There are several types of moisture barriers on the market.(tyvex, tar paper,etc.)
See your local bldg  store, they will have it.
Note; plastic vapor barrier, applied to the interior stud face of exterior walls, is meant to stop any humid air WITHIN the home from entering into the wall, thus causing mold, soggy insulation ,etc. within the studs' cavity.

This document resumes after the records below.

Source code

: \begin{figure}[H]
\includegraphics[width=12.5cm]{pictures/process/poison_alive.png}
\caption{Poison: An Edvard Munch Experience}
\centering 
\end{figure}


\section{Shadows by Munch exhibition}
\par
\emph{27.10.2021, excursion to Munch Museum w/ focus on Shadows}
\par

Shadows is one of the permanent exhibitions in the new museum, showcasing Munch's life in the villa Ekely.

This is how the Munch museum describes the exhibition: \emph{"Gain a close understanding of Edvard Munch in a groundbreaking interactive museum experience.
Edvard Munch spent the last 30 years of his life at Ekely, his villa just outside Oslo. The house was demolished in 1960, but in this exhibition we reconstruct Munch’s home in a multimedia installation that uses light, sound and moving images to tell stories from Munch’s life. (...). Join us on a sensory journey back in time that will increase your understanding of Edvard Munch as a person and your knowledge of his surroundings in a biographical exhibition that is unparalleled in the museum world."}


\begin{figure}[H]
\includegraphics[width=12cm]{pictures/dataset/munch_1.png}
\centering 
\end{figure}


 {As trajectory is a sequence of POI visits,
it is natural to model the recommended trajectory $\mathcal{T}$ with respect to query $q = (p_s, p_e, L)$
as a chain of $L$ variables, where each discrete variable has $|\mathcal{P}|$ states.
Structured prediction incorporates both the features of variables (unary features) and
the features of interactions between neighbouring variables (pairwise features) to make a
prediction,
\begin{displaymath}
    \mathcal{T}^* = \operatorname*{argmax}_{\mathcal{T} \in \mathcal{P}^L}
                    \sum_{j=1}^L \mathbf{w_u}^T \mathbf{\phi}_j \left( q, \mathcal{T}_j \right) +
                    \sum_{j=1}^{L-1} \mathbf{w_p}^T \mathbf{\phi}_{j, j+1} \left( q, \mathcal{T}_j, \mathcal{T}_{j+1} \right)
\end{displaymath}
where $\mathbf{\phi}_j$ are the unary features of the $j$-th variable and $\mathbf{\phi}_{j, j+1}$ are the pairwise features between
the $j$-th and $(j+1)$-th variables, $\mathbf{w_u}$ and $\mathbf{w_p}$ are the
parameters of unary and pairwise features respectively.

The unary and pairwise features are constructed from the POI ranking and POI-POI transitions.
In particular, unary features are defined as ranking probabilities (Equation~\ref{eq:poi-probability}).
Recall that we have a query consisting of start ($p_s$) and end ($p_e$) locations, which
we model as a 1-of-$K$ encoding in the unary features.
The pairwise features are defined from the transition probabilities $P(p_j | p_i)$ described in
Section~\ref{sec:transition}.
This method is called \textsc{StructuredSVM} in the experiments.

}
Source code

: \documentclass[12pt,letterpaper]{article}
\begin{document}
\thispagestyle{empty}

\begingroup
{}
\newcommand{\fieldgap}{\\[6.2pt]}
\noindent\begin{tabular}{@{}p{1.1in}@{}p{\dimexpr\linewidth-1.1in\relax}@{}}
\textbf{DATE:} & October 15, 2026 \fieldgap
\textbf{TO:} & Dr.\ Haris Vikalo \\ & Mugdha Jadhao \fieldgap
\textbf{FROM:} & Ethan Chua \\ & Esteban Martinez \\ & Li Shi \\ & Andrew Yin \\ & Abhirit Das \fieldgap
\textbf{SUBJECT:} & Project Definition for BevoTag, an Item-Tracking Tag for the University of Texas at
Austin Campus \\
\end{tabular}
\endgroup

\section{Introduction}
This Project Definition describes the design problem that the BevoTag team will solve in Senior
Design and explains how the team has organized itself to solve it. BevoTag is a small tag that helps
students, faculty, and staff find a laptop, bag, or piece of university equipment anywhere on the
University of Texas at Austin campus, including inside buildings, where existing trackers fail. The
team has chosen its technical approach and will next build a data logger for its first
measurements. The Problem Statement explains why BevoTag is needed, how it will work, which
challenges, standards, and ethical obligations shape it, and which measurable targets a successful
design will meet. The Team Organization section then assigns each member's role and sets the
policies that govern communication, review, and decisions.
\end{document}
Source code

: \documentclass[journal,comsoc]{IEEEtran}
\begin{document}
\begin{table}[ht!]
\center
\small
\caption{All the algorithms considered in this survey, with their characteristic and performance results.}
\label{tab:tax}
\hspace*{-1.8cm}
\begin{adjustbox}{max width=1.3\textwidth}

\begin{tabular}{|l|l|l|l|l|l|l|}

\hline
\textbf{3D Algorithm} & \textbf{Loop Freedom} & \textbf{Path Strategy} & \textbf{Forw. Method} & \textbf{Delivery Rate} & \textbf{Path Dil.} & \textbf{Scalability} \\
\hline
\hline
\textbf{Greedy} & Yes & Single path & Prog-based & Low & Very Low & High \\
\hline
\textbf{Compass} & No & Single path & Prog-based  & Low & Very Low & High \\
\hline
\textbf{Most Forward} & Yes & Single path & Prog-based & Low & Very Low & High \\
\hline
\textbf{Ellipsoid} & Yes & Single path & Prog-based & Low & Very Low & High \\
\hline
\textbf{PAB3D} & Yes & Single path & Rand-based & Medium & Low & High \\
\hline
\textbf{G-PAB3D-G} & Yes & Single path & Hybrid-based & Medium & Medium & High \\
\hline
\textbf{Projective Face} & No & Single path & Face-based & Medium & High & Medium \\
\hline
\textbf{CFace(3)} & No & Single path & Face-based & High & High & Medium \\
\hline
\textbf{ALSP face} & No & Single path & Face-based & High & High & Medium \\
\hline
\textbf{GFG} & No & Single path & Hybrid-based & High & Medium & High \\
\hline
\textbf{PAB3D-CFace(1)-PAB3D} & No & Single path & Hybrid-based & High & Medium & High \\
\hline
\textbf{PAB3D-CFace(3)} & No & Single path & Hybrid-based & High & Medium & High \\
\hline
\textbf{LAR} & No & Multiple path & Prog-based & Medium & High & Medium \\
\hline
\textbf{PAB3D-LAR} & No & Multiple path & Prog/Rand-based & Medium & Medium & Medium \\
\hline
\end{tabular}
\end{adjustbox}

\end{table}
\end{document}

Moisture barriers are meant to be installed on the exterior wall sheathing or in the case of a bricked home, it will be installed just behind so as to stop any ENTRY of moisture from the great outdoors from getting into the studs' cavity causing rot, mold, etc.


----------



## glennjanie (Oct 13, 2007)

Welcome Antho:
When you replace the insulation you can use batts that have a vapor barrier on the inside. We don't want to make something too hard out of this.
Glenn


----------



## antho177 (Oct 13, 2007)

Thanks for the replies.  Very helpful. So If I can find "batts", it will provide a sufficient barrier?  I should be able to get it at HD or Lowes?


----------



## Hube (Oct 13, 2007)

You said previously it was on the EXTERIOR side ,between the studs and the brick, so you do not want a vapor barrier there, you need (as I mentioned in my earlier post)a moisture barrier (next to the brick) a MOISTURE barrier will BREATH, but a vapor barrier does not.
sure, we don't want to make this too hard to do, but  to do it right should be # 1 on your list.


----------



## glennjanie (Oct 13, 2007)

OK Antho:
Let's try this again. With the brick wall in place and the studs in place, its a cinch you are not going to install a house wrap. The least expensive and easiest to handle remedy would be 15# felt (tar paper). Put it in the empty stud space near the outside and staple it to the sides of the studs. There should be a 1" air space between the studs and brick but there are also brick ties so it will be difficult to thread anything into the air space. That will take care of the MOISTURE BARRIER.
Now, you are concerned with the insulation and VAPOR BARRIER. The big box store will have insulation in rolls to fit 16" stud spacing or 24" spacing. The roll is perforated at 4' intervals so you can tear off a BATT at 4 or 8' intervals. This kind of insulation has kraft paper all around it but on the side that says "This side to living space" there is a thin film of tar on the kraft paper (VAPOR BARRIER). It also has a paper flange on each side of the batt which can be stapeled to the face of the studs; or if you prefer, you can staple the flange to the sides of the studs. This will leave the face of the studs clean for placing construction adhesive to hold the new drywall. The glue stuck to the paper flange won't hold anything.
I wish you the best with your project.
Glenn


----------



## patterrw (Feb 14, 2008)

Antho,

How did you make out with this...I am running into a similiar situation now, also in the SE (Coastal SC), and trying to find the best approach.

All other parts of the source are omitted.